Essa perda de intermediação tradicional atinge diretamente os atores políticos que dependiam dela para moldar a opinião pública. Quando a autoridade cognitiva da grande imprensa se fragmenta, aqueles que construíram sua hegemonia apoiados nesse filtro institucional passam a enfrentar um ambiente onde narrativas concorrentes emergem sem supervisão centralizada.

É nesse ponto que o comportamento estratégico da esquerda se torna compreensível. Isso explica por que o governo e estrategistas progressistas pressionam pela regulação das redes. A disputa não é apenas sobre conteúdos específicos. É uma disputa por quem tem o direito de construir a realidade política do país.
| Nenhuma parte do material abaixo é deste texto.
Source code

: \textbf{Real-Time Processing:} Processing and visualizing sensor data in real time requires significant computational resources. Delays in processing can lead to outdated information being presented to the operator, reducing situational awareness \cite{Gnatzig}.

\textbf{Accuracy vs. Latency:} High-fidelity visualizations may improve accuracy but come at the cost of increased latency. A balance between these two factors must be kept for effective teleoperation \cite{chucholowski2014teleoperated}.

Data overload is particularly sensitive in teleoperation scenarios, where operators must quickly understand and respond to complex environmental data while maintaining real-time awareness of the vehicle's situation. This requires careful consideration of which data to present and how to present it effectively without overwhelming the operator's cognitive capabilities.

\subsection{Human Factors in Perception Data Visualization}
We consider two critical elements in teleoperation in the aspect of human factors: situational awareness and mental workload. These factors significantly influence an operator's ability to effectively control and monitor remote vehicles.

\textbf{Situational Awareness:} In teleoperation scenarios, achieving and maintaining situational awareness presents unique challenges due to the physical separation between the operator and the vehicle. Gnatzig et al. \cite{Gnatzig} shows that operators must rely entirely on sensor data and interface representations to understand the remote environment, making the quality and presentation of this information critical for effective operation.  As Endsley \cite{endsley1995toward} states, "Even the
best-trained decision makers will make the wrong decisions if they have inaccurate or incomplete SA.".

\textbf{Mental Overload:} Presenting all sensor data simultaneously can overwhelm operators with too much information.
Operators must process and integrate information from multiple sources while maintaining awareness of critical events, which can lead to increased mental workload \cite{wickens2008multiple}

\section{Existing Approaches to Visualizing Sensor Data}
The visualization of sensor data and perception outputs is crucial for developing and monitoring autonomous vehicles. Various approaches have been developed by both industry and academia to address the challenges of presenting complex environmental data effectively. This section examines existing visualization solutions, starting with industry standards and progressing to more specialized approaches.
Caminhos para a direita: consolidar vantagem informacional

Se a direita deseja transformar sua vantagem nas redes em força política sustentável, precisa abandonar a improvisação e estruturar um projeto claro. Isso envolve:

  • profissionalizar a produção de conteúdo de alta densidade informativa e formativa;
  • construir ecossistemas de mídia digital que funcionem de modo contínuo;
  • desenvolver lideranças regionais com comunicação direta e regular;
  • articular pautas que dialoguem simultaneamente com classe média conectada e segmentos populares que migram gradualmente do tradicional para o digital.

Não se trata de replicar estratégias fragmentadas, mas de consolidar uma arquitetura política digital permanente.Inscreva-se

Caminhos para a esquerda: recuperar legitimidade sem tutela informacional

A esquerda enfrenta um desafio estrutural: não pode recuperar credibilidade tentando controlar ou restringir as redes. Cada tentativa de regulação produz efeitos simbólicos devastadores, reforçando a percepção de que tenta limitar a autonomia cognitiva do eleitor.
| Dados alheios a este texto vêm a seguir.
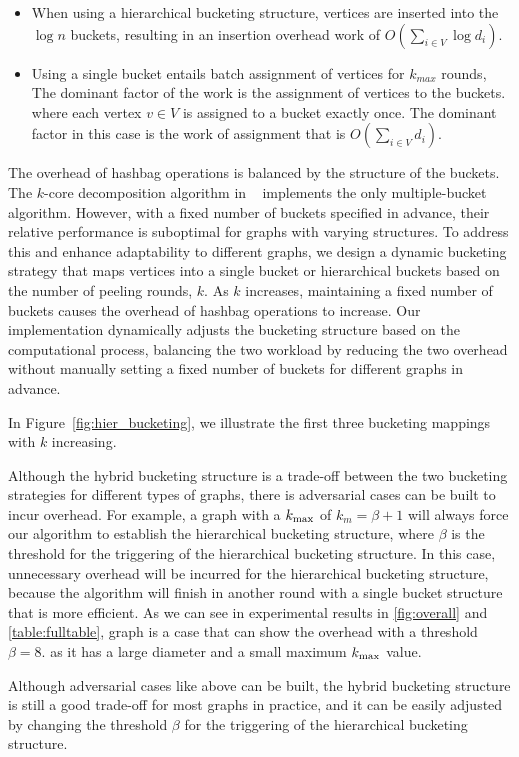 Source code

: {\begin{itemize}
    \item When using a hierarchical bucketing structure,
    vertices are inserted into the $\log n$ buckets,
    resulting in an insertion overhead work of $O(\sum_{i \in V} \log d_i)$.
    \item Using a single bucket entails batch assignment of vertices for $k_{max}$ rounds,
    The dominant factor of the work is the assignment of vertices to the buckets.
    where each vertex $v \in V$ is assigned to a bucket exactly once.
    The dominant factor in this case is the work of assignment that is $O(\sum_{i \in V} d_i)$.

\end{itemize}

The overhead of hashbag operations is balanced by the structure of the buckets.
The $k$-core decomposition algorithm in \Julienne~\cite{dhulipala2017} implements the only multiple-bucket algorithm.
However, with a fixed number of buckets specified in advance, their relative performance is suboptimal for graphs with varying structures.
To address this and enhance adaptability to different graphs,
we design a dynamic bucketing strategy that maps vertices into a single bucket or hierarchical buckets based on the number of peeling rounds, $k$.
As $k$ increases,
maintaining a fixed number of buckets causes the overhead of hashbag operations to increase.
Our implementation dynamically adjusts the bucketing structure based on the computational process,
balancing the two workload by reducing the two overhead
without manually setting a fixed number of buckets for different graphs in advance.


In Figure~\ref{fig:hier_bucketing}, we illustrate the first three bucketing mappings with $k$ increasing.

Although the hybrid bucketing structure is a trade-off between the two bucketing strategies for different types of graphs,
there is adversarial cases can be built to incur overhead.
For example, a graph with a ${k_{\max}}$ of $k_m = \beta + 1$ will always force our algorithm to establish the hierarchical bucketing structure,
where $\beta$ is the threshold for the triggering of the hierarchical bucketing structure.
In this case, unnecessary overhead will be incurred for the hierarchical bucketing structure,
because the algorithm will finish in another round with a single bucket structure that is more efficient.
As we can see in experimental results in \cref{fig:overall} and \cref{table:fulltable}, graph \GLsfull is a case that can show the overhead with a threshold $\beta = 8$.
as it has a large diameter and a small maximum ${k_{\max}}$ value.

Although adversarial cases like above can be built,
the hybrid bucketing structure is still a good trade-off for most graphs in practice,
and it can be easily adjusted by changing the threshold $\beta$ for the triggering of the hierarchical bucketing structure.
}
Se deseja sobreviver no novo ecossistema, precisa:

  • reconstruir presença digital relevante;
  • falar com o eleitor jovem e conectado;
  • abandonar a crença de que a televisão continuará garantindo hegemonia narrativa.

Caso insista no caminho da regulação, acelerará a migração de seus antigos eleitores para alternativas conservadoras.

Um país dividido pelo modo de acesso à informação

O Brasil está dividido por modos de acesso à informação. Não é apenas esquerda contra direita. É televisão contra internet. É tutela contra autonomia. É narrativa centralizada contra ecologia distribuída.

O eleitor que consome mídia tradicional enxerga um país razoavelmente estável. O eleitor que habita as redes percebe ruptura, insegurança e decadência. Não votam diferente por acaso. Vivem em mundos distintos.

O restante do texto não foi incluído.